Ende November hatte Pofalla Kanzlerin Angela Merkel (CDU) eingeweiht, dass er ein Angebot der Bahn hatte. Merkel riet ihm ­damals, eine zeitliche Distanz zu wahren.

Irgendjemand hat über den Deal mit Pofalla geplaudert 

Pofalla ist ein politisches Tier. Er hat lange mit sich gerungen. Auf der einen Seite war ihm in der Koalition ein Aufstieg verwehrt. Merkel hatte ihm nur angeboten, das Kanzleramt weiter zu leiten. Das ist einer der undankbarsten, härtesten Jobs der Regierung. Stress pur. ­Dabei wollte Pofalla eigentlich mehr Zeit für Privates haben.

Ein Familienleben ist aber eher mit dem Bahnjob zu vereinbaren, der zwei weitere Vorzüge hat: Er ist gut dotiert, schätzungsweise 1,4 Millionen Euro, und Pofalla ist mit Grube per Du. Zum guten Geld käme ein Höchstmaß an Handlungsfreiheit.

Der ganze Plan war Chefsache und geheim. Irgendjemand hat ­geplaudert, sei es aus Ahnungs­losigkeit, sei es, um Pofalla zu verhindern.
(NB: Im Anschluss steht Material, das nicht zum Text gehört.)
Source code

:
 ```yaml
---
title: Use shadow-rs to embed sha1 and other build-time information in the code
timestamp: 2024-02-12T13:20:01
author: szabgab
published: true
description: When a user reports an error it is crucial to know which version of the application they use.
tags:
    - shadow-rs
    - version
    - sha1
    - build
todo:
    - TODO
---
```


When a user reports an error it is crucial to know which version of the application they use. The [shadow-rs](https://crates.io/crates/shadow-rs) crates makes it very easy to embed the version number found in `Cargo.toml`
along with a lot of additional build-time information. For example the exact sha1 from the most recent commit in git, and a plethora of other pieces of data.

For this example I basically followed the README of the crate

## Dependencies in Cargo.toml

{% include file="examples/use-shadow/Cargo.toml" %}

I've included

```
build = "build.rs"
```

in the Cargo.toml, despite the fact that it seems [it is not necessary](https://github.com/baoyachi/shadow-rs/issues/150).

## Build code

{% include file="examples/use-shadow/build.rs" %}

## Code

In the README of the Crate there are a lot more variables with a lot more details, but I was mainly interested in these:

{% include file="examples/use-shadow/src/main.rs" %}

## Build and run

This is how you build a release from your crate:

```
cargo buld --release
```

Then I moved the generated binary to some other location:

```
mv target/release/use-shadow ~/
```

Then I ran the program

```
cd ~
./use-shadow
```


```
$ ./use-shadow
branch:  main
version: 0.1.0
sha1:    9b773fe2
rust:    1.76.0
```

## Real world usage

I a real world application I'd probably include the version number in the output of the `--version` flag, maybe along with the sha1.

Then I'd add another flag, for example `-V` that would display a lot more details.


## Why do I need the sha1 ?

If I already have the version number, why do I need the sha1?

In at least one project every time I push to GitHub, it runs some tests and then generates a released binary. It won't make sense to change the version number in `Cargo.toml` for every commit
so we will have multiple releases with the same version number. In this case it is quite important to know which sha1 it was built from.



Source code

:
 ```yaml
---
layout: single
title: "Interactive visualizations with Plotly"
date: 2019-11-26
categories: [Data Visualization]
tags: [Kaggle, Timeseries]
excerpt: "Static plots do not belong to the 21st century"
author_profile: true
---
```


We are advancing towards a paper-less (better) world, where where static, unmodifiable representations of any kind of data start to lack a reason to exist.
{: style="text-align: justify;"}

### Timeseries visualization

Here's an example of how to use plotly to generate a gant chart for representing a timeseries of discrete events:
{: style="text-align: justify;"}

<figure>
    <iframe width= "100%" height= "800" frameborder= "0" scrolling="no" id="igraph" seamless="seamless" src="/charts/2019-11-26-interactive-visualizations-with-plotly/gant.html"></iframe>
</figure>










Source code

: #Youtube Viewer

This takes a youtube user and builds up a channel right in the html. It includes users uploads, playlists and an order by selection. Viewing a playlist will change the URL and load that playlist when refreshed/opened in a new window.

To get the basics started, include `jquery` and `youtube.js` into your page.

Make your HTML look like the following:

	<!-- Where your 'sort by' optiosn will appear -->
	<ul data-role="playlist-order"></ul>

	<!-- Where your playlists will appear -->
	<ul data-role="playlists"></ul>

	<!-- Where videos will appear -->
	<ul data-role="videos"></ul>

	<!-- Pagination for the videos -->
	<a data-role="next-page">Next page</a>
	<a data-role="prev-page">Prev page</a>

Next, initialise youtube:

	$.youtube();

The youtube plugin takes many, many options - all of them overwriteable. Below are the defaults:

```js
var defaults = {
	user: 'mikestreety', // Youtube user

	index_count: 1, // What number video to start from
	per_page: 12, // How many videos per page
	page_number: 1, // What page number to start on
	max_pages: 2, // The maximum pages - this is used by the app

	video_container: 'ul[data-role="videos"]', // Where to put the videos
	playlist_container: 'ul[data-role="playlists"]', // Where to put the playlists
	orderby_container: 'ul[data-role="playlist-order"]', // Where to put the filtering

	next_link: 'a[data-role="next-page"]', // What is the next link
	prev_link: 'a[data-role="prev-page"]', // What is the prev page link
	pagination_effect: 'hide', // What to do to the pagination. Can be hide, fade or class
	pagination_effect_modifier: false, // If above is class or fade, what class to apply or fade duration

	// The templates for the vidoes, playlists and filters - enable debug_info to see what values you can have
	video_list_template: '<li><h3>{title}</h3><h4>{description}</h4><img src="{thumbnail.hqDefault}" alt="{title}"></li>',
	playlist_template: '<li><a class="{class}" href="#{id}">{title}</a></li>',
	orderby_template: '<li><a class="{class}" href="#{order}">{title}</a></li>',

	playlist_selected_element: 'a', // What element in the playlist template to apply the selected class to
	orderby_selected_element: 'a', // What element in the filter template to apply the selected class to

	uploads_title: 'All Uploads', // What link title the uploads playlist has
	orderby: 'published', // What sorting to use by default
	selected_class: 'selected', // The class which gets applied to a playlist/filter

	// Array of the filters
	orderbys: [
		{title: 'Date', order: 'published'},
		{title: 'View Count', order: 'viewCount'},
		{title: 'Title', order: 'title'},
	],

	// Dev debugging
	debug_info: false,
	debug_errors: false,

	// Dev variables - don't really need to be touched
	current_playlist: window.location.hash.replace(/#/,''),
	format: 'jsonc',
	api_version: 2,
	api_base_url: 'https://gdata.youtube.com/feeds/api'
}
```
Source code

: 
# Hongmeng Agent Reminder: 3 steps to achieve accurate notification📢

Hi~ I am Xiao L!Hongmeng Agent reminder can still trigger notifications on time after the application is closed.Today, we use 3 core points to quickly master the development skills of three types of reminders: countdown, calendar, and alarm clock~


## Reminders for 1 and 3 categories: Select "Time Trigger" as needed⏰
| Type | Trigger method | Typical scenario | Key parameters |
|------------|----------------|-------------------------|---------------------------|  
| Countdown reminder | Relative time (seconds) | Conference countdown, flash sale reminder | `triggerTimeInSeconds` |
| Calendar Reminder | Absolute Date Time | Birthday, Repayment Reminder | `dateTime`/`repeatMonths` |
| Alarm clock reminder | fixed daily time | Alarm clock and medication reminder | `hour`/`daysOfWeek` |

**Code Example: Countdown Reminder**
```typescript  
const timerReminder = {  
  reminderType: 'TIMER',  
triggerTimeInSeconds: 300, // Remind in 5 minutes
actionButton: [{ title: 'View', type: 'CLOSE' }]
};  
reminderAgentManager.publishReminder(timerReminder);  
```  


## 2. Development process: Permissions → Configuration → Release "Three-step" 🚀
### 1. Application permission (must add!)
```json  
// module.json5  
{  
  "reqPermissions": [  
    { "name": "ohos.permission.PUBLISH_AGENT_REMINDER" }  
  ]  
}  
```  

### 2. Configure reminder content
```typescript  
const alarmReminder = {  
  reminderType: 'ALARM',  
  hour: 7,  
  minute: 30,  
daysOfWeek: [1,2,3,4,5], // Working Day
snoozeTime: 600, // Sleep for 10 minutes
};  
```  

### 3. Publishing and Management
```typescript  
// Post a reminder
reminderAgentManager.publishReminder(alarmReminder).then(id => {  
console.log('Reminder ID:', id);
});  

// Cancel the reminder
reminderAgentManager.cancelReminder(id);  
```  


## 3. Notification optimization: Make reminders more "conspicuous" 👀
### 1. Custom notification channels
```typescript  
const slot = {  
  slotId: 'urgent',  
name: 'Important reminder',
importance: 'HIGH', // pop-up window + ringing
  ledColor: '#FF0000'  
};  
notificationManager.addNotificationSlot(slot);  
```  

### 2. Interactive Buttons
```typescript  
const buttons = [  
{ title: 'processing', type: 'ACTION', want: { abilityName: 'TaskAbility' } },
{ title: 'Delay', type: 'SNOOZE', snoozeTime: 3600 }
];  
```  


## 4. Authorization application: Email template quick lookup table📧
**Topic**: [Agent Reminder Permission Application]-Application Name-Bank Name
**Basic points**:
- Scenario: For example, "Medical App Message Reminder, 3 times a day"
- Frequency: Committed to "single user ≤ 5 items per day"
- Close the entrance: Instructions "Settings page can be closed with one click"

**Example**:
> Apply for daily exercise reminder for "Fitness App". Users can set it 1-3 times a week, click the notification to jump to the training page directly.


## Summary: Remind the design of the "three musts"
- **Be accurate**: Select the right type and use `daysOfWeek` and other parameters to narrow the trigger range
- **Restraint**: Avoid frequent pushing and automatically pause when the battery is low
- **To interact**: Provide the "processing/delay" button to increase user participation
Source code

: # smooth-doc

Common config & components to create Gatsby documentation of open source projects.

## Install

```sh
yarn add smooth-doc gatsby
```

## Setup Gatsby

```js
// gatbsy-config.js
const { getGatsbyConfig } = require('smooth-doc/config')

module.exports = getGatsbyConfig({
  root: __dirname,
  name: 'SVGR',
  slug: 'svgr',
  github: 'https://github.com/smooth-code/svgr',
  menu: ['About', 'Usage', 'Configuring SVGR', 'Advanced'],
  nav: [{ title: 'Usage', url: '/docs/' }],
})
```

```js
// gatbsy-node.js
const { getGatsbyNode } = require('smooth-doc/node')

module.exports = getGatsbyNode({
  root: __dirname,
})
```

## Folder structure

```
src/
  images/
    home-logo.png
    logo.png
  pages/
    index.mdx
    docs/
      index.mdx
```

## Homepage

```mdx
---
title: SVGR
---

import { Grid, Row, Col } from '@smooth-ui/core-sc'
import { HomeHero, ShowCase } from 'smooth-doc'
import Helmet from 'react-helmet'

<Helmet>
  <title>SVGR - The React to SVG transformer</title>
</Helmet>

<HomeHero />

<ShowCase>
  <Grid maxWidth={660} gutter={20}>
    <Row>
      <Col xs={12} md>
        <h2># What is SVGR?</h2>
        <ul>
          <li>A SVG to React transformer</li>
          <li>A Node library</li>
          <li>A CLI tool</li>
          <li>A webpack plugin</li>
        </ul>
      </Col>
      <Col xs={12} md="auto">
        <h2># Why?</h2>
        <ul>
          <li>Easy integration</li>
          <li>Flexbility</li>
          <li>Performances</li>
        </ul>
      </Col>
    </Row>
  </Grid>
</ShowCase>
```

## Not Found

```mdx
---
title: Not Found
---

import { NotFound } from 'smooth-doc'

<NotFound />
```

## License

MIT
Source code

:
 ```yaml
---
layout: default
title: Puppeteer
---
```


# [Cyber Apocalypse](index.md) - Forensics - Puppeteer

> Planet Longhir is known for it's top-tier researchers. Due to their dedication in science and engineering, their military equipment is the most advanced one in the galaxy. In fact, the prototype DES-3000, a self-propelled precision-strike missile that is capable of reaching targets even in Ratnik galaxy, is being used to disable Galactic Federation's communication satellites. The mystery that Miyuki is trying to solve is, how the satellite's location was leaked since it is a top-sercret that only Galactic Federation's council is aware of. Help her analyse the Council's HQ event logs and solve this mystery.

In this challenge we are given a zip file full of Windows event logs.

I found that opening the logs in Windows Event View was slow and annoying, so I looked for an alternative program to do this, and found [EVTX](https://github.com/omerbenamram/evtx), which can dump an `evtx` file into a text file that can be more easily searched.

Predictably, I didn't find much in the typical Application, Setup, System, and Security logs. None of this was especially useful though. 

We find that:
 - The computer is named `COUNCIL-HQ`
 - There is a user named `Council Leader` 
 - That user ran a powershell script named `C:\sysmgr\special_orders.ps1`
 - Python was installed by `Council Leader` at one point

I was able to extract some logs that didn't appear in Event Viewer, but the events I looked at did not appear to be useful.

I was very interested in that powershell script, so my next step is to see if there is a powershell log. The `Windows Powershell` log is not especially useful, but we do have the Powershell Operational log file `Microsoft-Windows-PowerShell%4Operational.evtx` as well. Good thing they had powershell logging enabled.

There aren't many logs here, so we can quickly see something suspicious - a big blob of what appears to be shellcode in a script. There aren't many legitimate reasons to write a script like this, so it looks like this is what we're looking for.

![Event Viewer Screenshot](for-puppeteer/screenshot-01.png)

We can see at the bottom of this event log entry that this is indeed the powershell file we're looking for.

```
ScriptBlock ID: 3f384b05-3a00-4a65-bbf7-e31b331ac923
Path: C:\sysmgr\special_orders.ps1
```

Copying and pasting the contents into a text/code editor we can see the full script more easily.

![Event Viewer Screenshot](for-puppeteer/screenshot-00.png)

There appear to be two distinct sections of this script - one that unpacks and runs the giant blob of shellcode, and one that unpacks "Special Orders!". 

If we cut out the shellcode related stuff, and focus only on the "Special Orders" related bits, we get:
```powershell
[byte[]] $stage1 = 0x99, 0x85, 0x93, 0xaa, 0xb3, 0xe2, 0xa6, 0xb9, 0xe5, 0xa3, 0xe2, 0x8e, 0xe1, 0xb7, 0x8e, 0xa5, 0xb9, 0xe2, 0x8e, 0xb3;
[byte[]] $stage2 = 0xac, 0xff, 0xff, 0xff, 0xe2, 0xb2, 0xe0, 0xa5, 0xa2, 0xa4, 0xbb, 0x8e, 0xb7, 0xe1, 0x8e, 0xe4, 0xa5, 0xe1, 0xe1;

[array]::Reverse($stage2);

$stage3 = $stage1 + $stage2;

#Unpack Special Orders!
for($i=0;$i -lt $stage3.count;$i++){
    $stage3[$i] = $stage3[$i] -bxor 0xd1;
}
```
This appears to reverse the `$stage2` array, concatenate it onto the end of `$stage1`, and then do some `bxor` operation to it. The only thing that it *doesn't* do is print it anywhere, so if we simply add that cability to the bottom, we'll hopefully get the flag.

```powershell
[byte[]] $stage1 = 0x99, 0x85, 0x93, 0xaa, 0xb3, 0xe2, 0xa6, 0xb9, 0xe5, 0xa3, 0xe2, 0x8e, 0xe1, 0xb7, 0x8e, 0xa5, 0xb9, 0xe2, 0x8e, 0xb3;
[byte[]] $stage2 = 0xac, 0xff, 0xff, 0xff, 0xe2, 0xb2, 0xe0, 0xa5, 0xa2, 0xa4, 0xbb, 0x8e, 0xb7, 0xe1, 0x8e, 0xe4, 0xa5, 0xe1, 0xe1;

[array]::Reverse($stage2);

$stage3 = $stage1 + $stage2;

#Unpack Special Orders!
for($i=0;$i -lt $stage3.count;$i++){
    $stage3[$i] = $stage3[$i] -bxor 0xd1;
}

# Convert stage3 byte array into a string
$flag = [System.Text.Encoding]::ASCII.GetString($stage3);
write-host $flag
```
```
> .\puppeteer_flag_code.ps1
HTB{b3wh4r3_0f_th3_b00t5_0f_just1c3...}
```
Die Meldung löste einen Riesenwirbel aus und bei den ­vielen Feinden, die sich der Kanzleramtschef gemacht hat, nicht ­zuletzt: klammheimliche Freude.

Der Ruf nach einer „Sperrzeit“ wurde laut. SPD-Fraktionsvize Eva Högl sieht „Handlungsbedarf“ schon in den nächsten drei Monaten. Es ist gut möglich, dass sich die Koalition in den nächsten Tagen auf eine Regelung verständigt. Sie wäre rechtlich nicht bindend für Pofalla. Gleichwohl hätte auch ein Verhaltenskodex einen verbind­lichen Charakter. Schwer vorstellbar, dass Pofalla oder Grube oder sogar der Bahn-Aufsichtsrat ihn ­ignorieren würden.

Seehofer fordert Transparenz

So könnte das Szenario der nächsten Wochen aussehen: Union und SPD helfen der Regierung auf die Sprünge. Die vereinbart spätestens auf ihrer Klausur eine Karenzzeit von etwa einem Jahr. CSU-Chef Horst Seehofer hat die Katze ­bereits aus dem Sack gelassen. Er ist einverstanden mit einem ­Wechsel in die Wirtschaft, wenn er transparent erfolge. Wenn die ­Koalition sich für eine Abstandsfrist entscheide, dann würde er das unterstützen.

Ende März bringt Grube seinen Freund im Aufsichtsrat durch. ­Pofalla legt dann sein Bundestagsmandat nieder. Finanziell hat er Anspruch auf Übergangsgeld. Zum 1. Januar 2015 – spätestens – ist er frei und wechselt zur Bahn. ­Andernfalls wird der Mann auf ein totes Gleis geschoben – und SPD-Frau Högl hat sich in ihrem Gefühl nicht getäuscht.